Activity — Check every line of the data below for the word "markdown" and say how many have it, without further comment.

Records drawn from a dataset
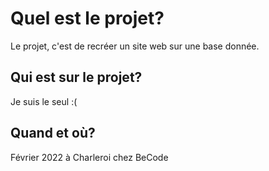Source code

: # Quel est le projet?

Le projet, c'est de recréer un site web sur une base donnée.

## Qui est sur le projet?

Je suis le seul :(

## Quand et où?

Février 2022 à Charleroi chez BeCode
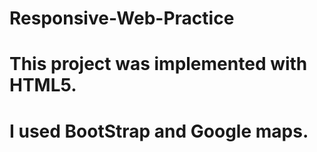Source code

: # Responsive-Web-Practice
# This project was implemented with HTML5.
# I used BootStrap and Google maps.
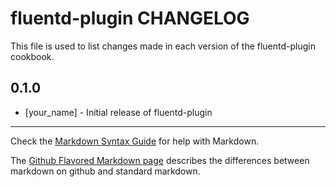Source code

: fluentd-plugin CHANGELOG
========================

This file is used to list changes made in each version of the fluentd-plugin cookbook.

0.1.0
-----
- [your_name] - Initial release of fluentd-plugin

- - -
Check the [Markdown Syntax Guide](http://daringfireball.net/projects/markdown/syntax) for help with Markdown.

The [Github Flavored Markdown page](http://github.github.com/github-flavored-markdown/) describes the differences between markdown on github and standard markdown.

Solution to this problem — 2